MAMAN
Die in Frankreich geborene Sylvie Schenk bedient mit ihrem autofiktionalen Roman «Maman» ein beliebtes Genre der Belletristik, die Suche nach der eigenen Identität. Der schmale Band befasst sich mit dem Leben von nicht weniger als vier Frauen, beginnend bei der Urgroßmutter über die Großmutter, die Mutter und schließlich die Ich-Erzählerin selbst als deren Tochter. Überhaupt stehen Frauen im Fokus, allein aus der eigenen Familie sind es fast ein Dutzend. Dabei stoßen die zweihundert Jahre zurück reichenden Recherchen auf eine extrem spärliche Faktenlage, bedingt unter anderem durch die zwei Weltkriege. Wie der Buchtitel zeigt, geht es um die Mutter der namenlos bleibenden, in Frankreich geborenen Tochter. Das lebenslang distanzierte Verhältnis der verstorbenen Mutter zu ihrer Tochter ist jedenfalls sehr ungewöhnlich und lässt ihr keine Ruhe. Als Schriftstellerin will sie nun ein Buch schreiben, in dem sie das Leben ihrer Mutter rekapituliert, ein aktuell häufig anzutreffendes Roman-im-Roman-Konstrukt, auf das man auch hier bei der Lektüre immer wieder mal stößt.

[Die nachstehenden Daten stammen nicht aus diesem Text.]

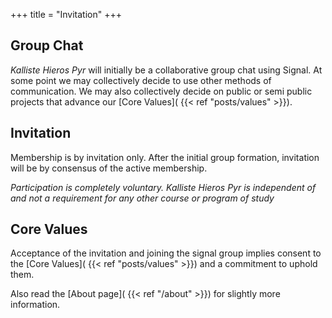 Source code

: +++
title = "Invitation"
+++

## Group Chat

*Kalliste Hieros Pyr* will initially be a collaborative group chat using Signal. At some point we may collectively decide to use other methods of communication. We may also collectively decide on public or semi public projects that advance our [Core Values]( {{< ref "posts/values" >}}). 

## Invitation 

Membership is by invitation only. After the initial group formation, invitation will be by consensus of the active membership. 

*Participation is completely voluntary. Kalliste Hieros Pyr is independent of and not a requirement for any other course or program of study* 

## Core Values

Acceptance of the invitation and joining the signal group implies consent to the [Core Values]( {{< ref "posts/values" >}}) and a commitment to uphold them. 

Also read the [About page]( {{< ref "/about" >}}) for slightly more information. 

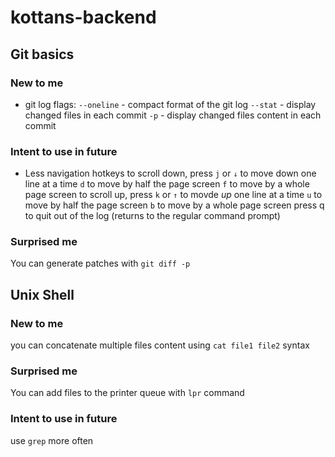 # kottans-backend

## Git basics
### New to me
* git log flags:
`--oneline` - compact format of the git log
`--stat` - display changed files in each commit
`-p` - display changed files content in each commit

### Intent to use in future
* Less navigation hotkeys
to scroll down, press
`j` or `↓` to move down one line at a time
`d` to move by half the page screen
`f` to move by a whole page screen
to scroll up, press
`k` or `↑` to movde _up_ one line at a time
`u` to move by half the page screen
`b` to move by a whole page screen
press q to quit out of the log (returns to the regular command prompt)

### Surprised me
You can generate patches with `git diff -p`


## Unix Shell
### New to me
you can concatenate multiple files content using `cat file1 file2` syntax

### Surprised me
You can add files to the printer queue with `lpr` command

### Intent to use in future
use `grep` more often
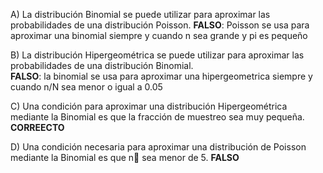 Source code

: A) La distribución Binomial se puede utilizar para aproximar las probabilidades de una distribución Poisson. 
	**FALSO**: Poisson se usa para aproximar una binomial siempre y cuando n sea grande y pi es pequeño 
	
B) La distribución Hipergeométrica se puede utilizar para aproximar las probabilidades de una distribución Binomial.   
	**FALSO**: la binomial se usa para aproximar una hipergeometrica siempre y cuando n/N sea menor o igual a 0.05
	
C) Una condición para aproximar una distribución Hipergeométrica mediante la Binomial es que la fracción de muestreo sea muy pequeña.
	**CORREECTO**
	
D) Una condición necesaria para aproximar una distribución de Poisson mediante la Binomial es que n sea menor de 5.
  **FALSO**
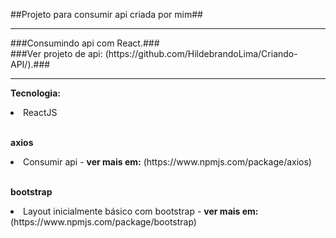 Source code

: ##Projeto para consumir api criada por mim##
<hr />
###Consumindo api com React.###

<br />
###Ver projeto de api: (https://github.com/HildebrandoLima/Criando-API/).###

<hr />

<b>Tecnologia: </b>
<li>ReactJS</li>

<br />

<b>axios</b>
<li>Consumir api - <b>ver mais em:</b> (https://www.npmjs.com/package/axios)</li>

<br />

<b>bootstrap</b>
<li>Layout inicialmente básico com bootstrap - <b>ver mais em:</b> (https://www.npmjs.com/package/bootstrap)</li>
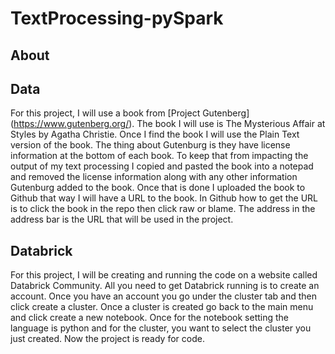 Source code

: # TextProcessing-pySpark
## About

## Data
For this project, I will use a book from [Project Gutenberg] (https://www.gutenberg.org/). The book I will use is The Mysterious Affair at Styles by Agatha Christie.
Once I find the book I will use the Plain Text version of the book. The thing about Gutenburg is they have license information at the bottom of each book. To keep that from
impacting the output of my text processing I copied and pasted the book into a notepad and removed the license information along with any other information Gutenburg added to 
the book. Once that is done I uploaded the book to Github that way I will have a URL to the book. In Github how to get the URL is to click the book in the repo then click raw or 
blame. The address in the address bar is the URL that will be used in the project.

## Databrick
For this project, I will be creating and running the code on a website called Databrick Community.
All you need to get Databrick running is to create an account. Once you have an account you go under the cluster tab and then click create a cluster.
Once a cluster is created go back to the main menu and click create a new notebook. Once for the notebook setting the language is python and for the cluster, you want to select 
the cluster you just created. Now the project is ready for code.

Wo Fakten fehlen, werden sie in dieser verzweifelten Aufarbeitung der Vergangenheit kurzerhand durch Vermutungen und emotionale Ergänzungen ersetzt. In nicht weniger als 62 kurzen Kapiteln (bei 173 Seiten!) wird hier eine sehr engagierte, persönliche Auseinandersetzung mit der eigenen Herkunft geschildert. Durch viele Gespräche mit den Verwandten, Recherchen bei allerlei Behörden, mit nur wenigen Dokumenten und Fotos versucht die Protagonistin verzweifelt, Licht in das fast schon unheimliche Dunkel zu bringen, welches die seltsam gestörte Empathie ihrer Mutter für sie persönlich bedeutet. Was hat dazu geführt, dass die Mutter so anders war als andere Mütter? Und es kommen zuweilen sogar Selbstzweifel auf: Ist sie womöglich selber schuld an dem gestörten Verhältnis? Jene jedoch, die ihr erzählen könnten, was vor vielen Jahren war, was ihrer Mutter widerfahren ist, sind schon lange tot und haben ihr Wissen mit ins Grab genommen. Die Mutter selbst war ja immer wortkarg, hat nie von ihrem Leben erzählt, hat die vermeintlichen Geheimnise auch auf Nachfrage immer bei sich behalten.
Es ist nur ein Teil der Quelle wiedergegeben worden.